Sosok Ki Hajar Dewantoro yang Sangat Menginspirasi

tuomas-holopainen.com – Raden Mas Soewardi Soerjaningrat (EYD: Suwardi Suryaningrat); dari tahun 1922 juga dikenal sebagai Ki Hadjar Dewantara (EYD: Ki Hajar Dewantara), yang juga ditulis sebagai Ki Hajar Dewantoro untuk mencerminkan bunyi Jawanya (2 Mei 1889 di Pakualaman – 26 April 1959 di Yogyakarta), adalah seorang aktivis gerakan kemerdekaan Indonesia terkemuka. , penulis, kolumnis, politikus, dan pelopor pendidikan bagi penduduk asli Indonesia pada masa penjajahan Belanda. Ia mendirikan sekolah Taman Siswa, sebuah lembaga yang memberikan pendidikan bagi rakyat jelata pribumi, yang sebaliknya terbatas pada bangsawan Jawa dan kolonial Belanda.

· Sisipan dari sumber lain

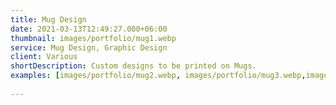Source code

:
 ```yaml
---
title: Mug Design
date: 2021-03-13T12:49:27.000+06:00
thumbnail: images/portfolio/mug1.webp
service: Mug Design, Graphic Design
client: Various
shortDescription: Custom designs to be printed on Mugs.
examples: [images/portfolio/mug2.webp, images/portfolio/mug3.webp,images/portfolio/mug4.webp]
    
---
```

Ia dihormati sebagai Pahlawan Nasional Indonesia oleh presiden pertama Indonesia, Sukarno, pada 28 November 1959.

Masa muda

Dewantara di masa mudanya
Soewardi lahir dalam keluarga bangsawan Jawa, keluarganya milik keluarga kerajaan Pakualaman. Ia adalah salah satu cucu Pangeran Paku Alam III melalui ayahnya, GPH Soerjaningrat. Berkat latar belakang priyayi (bangsawan Jawa) keluarganya, ia dapat mengakses pendidikan publik kolonial, sebuah kemewahan yang tidak dapat dicapai oleh sebagian besar penduduk biasa di Hindia. Ia lulus dari pendidikan dasar di ELS (Sekolah Dasar Belanda). Kemudian ia melanjutkan studinya di STOVIA, sebuah sekolah kedokteran untuk mahasiswa pribumi. Namun, ia gagal lulus karena sakit.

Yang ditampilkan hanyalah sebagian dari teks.